Your instructions — Which lines of the data contain the string "sqft"? Copy every one.

Material provided —

== == ==

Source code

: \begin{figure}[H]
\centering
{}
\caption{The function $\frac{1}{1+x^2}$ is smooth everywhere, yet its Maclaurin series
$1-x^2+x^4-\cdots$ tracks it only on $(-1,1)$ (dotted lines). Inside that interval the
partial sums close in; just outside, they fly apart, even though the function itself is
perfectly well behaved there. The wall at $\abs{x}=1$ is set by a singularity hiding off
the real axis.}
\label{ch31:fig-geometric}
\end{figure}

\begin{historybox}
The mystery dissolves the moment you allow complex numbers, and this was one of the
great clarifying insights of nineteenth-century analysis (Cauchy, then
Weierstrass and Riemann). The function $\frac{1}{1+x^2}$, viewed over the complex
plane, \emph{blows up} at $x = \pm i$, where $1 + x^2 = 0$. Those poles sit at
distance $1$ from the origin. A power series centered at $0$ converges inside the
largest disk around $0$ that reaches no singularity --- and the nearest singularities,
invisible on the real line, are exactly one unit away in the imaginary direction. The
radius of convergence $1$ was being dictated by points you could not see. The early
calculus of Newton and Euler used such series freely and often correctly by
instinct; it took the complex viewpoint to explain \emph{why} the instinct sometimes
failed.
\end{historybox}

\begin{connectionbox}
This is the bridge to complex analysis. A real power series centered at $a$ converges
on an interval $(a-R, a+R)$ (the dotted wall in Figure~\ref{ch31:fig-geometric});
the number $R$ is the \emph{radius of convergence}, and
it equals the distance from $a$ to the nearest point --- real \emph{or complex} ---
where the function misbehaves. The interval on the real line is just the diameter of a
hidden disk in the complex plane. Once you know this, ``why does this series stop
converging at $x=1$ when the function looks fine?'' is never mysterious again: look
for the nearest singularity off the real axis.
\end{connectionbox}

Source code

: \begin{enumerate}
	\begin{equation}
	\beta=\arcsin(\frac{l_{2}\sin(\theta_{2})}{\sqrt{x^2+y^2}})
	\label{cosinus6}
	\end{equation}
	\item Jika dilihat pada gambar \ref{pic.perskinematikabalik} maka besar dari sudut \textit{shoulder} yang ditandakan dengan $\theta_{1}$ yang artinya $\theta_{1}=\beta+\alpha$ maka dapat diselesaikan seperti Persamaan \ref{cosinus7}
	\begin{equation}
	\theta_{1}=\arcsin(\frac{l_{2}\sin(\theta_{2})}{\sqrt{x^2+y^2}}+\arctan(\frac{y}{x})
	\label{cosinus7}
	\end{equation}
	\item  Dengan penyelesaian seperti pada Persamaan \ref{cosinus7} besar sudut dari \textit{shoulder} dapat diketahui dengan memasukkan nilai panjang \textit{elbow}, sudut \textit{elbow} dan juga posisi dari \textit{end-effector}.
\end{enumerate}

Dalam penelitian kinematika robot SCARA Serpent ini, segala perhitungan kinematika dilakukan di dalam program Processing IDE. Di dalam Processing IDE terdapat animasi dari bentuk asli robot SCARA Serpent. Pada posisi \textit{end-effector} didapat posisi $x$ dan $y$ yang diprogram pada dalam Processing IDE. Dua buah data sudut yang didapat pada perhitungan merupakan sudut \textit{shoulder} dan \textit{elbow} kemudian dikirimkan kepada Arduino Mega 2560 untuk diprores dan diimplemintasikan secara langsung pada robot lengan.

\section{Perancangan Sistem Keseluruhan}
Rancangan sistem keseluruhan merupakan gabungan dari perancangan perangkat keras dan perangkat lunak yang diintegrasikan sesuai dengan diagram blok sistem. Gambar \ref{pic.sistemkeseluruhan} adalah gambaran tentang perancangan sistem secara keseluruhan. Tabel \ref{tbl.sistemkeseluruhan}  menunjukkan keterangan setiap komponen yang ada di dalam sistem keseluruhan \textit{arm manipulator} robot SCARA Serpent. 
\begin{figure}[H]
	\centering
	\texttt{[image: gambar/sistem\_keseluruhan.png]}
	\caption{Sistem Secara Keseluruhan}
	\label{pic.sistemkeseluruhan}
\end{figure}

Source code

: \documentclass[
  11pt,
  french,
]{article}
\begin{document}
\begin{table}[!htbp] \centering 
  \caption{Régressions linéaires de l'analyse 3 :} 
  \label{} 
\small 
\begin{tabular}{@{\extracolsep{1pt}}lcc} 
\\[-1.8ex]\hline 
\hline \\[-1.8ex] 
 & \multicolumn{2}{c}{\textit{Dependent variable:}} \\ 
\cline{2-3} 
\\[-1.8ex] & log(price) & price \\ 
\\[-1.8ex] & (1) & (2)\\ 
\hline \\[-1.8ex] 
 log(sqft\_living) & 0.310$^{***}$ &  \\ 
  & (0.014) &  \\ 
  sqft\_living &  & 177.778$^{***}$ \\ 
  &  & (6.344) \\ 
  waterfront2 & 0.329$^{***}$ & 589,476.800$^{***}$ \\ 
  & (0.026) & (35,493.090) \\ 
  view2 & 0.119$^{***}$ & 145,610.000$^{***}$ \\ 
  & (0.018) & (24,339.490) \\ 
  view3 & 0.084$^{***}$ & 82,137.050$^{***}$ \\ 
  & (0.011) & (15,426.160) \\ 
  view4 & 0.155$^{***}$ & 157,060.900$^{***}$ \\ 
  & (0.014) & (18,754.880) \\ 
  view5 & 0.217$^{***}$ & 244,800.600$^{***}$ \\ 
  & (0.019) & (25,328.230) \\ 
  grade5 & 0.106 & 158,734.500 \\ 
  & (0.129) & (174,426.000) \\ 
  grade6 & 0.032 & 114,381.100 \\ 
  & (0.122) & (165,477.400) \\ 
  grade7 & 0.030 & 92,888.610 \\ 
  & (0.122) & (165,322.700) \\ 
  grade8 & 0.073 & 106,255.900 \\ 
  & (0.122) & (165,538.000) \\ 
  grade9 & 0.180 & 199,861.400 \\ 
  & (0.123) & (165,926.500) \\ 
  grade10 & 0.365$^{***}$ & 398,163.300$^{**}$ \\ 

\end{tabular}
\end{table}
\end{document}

== == ==

Task solution —
 log(sqft\_living) & 0.310$^{***}$ &  \\ 
  sqft\_living &  & 177.778$^{***}$ \\ 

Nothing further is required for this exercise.